Wie viele Frauen brauchen die Therapie wirklich?
Wie viele Frauen die Hormonersatztherapie wirklich unbedingt "brauchen", darüber gibt es Sevelda zufolge bisher keine Daten. Er schätzt aber, dass sich lediglich zehn bis 20 Prozent der bereits in Behandlung befindlichen Patientinnen ohne Hormone so schlecht und so stark in ihrer Lebensqualität beeinträchtigt fühlen würden, dass die Betreffende trotz Risikos die Therapie fortsetzen möchte.
Breite Information besonders wichtig
Wichtig sei daher die breite Information für die Frauen und Ärzteschaft. Die Entscheidung über die Fortführung der Behandlung obliege, wie schon bisher, der Patientin. Frauen seien hier zu Lande generell gegenüber der Hormonersatztherapie "zurückhaltend", meinte der Arzt.

Auch die Haltung der meisten Mediziner habe sich im Lauf der Zeit gewandelt: "Nach der ersten Euphorie auf dem Stand des Wissens Anfang der neunziger Jahre, wo man glaubte, Hormone tun Gutes und möglichst alle sollten sie erhalten, fiel die Einschätzung der Ärzte Mitte/Ende der Neunziger schon viel differenzierter aus", sagte Sevelda. "Und seit etwa einem Jahr sind selbst die 'Hormonpäpste' umgeschwenkt."
Johannes Huber: Therapieabbruch "weit überzogen"
Der Wiener Gynäkologe und Endokrinologe Johannes Huber hält die Empfehlungen der Krebshilfe, laufende Hormonersatztherapien wegen eines laut Studienergebnissen höheren Brustkrebsrisikos wenn möglich zu beenden, allerdings für "weit überzogen".

Überdies zweifelte der "Hormonpapst" im APA-Gespräch die Übertragbarkeit der diesem Rat zu Grunde liegenden britischen Studie auf Österreich an.
Verweis auf andere Situation
In Großbritannien würden Hormonersatztherapien und ebenfalls solche Studien wie die jüngst im "Lancet" veröffentlichte nicht von Ärzten, sondern von Krankenschwestern durchgeführt, so Huber: "Vom 'niedrigen' Personal und völlig undifferenziert. Davor habe ich schon früher gewarnt."
Keine "maßgeschneiderte" Behandlung
Anders als in Österreich oder Deutschland würden solche Behandlungen nicht "maßgeschneidert" erfolgen. Das Problem sei nicht die Substanz an sich, sondern die Art der Anwendung.

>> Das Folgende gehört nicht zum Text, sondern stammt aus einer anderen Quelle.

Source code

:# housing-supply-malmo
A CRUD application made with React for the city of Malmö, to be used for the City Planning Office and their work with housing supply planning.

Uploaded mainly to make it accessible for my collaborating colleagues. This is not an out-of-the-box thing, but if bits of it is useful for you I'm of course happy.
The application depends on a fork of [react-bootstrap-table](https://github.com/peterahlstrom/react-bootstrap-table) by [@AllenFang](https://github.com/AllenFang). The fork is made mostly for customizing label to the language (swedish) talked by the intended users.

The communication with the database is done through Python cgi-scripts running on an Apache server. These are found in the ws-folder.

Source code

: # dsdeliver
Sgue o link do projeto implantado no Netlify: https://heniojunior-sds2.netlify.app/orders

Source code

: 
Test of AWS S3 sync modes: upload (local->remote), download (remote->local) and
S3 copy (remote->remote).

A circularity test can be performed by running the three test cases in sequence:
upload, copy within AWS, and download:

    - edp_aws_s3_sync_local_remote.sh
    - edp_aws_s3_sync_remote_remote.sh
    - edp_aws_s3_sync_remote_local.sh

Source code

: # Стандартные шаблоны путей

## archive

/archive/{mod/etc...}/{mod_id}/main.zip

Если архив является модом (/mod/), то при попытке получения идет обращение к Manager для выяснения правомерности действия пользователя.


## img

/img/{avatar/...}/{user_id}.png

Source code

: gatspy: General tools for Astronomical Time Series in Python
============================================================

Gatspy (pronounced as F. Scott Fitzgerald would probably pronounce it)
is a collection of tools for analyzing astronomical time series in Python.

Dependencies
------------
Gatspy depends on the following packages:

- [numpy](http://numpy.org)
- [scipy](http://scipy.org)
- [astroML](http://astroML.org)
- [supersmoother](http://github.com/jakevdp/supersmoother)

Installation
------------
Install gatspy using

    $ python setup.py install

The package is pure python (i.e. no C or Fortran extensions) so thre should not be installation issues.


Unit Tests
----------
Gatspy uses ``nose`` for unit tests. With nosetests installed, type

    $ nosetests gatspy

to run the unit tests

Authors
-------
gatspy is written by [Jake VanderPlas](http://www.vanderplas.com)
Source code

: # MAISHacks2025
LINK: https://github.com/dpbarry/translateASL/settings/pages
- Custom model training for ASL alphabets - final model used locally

"Es handelt sich daher bei solchen Untersuchungen um Therapiestudien, nicht um Substitutionsstudien", sagte Huber. Letztere würden gerade erst durchgeführt, die Ergebnisse lägen aber noch nicht vor.
"Man muss alle Aspekte genau prüfen"
"Man muss alle Aspekte genau prüfen, warum das Mammakarzinom so im Ansteigen ist", forderte der Mediziner. Dabei dürfe man nicht nur Östrogene im Auge haben.

"45 von 1.000 Frauen erkranken ohne jede Substitution an Brustkrebs. Ein Mangel an männlichen Hormonen ist dabei entscheidend verantwortlich": Durch "Androgenmangel in der Prämenopause" fehlte den betroffenen Patientinnen "in der Brust ein Protektivum".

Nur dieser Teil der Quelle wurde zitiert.